===== Source data =====

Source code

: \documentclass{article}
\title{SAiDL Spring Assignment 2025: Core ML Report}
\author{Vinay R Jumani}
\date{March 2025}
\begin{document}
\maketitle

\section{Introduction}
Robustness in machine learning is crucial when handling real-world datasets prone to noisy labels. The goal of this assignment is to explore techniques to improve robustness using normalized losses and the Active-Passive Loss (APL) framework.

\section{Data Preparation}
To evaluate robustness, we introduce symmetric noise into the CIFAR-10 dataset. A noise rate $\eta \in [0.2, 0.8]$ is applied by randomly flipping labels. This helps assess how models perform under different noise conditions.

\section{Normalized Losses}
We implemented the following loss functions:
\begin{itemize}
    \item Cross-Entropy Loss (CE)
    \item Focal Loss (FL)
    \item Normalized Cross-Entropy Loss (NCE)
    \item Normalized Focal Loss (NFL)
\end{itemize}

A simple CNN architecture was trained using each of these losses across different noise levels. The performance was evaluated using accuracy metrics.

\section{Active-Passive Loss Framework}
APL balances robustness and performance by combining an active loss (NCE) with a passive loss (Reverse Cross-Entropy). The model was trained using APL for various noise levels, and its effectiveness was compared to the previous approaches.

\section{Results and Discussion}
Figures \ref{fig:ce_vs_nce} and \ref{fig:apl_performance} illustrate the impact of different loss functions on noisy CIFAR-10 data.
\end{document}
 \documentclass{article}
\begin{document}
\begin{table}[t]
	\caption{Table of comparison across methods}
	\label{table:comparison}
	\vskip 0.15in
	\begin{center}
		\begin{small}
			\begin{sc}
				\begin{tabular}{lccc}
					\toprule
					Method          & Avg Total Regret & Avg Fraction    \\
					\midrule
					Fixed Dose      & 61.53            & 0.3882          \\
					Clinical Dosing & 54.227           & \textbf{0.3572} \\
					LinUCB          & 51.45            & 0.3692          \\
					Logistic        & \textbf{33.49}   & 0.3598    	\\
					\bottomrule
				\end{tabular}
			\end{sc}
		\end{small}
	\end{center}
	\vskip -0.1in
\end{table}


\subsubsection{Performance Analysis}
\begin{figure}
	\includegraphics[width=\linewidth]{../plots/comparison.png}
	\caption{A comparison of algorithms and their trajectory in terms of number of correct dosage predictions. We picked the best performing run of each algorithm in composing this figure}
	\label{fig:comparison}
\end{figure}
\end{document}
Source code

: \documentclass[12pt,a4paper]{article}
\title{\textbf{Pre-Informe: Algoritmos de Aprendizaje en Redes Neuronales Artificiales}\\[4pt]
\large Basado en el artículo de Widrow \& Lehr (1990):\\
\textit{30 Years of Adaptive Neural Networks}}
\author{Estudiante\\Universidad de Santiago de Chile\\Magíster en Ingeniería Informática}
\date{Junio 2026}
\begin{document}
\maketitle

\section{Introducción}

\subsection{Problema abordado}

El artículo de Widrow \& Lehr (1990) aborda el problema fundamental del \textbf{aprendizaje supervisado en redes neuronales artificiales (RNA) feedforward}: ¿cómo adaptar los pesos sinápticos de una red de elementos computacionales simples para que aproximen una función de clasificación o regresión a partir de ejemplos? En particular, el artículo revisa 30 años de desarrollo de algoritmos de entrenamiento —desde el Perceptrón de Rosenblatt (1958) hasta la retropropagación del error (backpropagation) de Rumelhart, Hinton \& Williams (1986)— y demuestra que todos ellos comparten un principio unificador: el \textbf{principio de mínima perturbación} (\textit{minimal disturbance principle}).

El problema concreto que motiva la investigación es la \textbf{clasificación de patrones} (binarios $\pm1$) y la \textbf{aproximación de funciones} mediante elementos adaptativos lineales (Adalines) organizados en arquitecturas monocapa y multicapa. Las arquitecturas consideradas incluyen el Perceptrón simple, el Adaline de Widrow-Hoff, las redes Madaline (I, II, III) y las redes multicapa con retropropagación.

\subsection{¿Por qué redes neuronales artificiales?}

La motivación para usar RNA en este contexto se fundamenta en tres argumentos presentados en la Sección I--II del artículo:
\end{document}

=====

## Required work
Tally, in the data above, the lines where the word "Focal" occurs, and give the figure alone.

## Answer below
2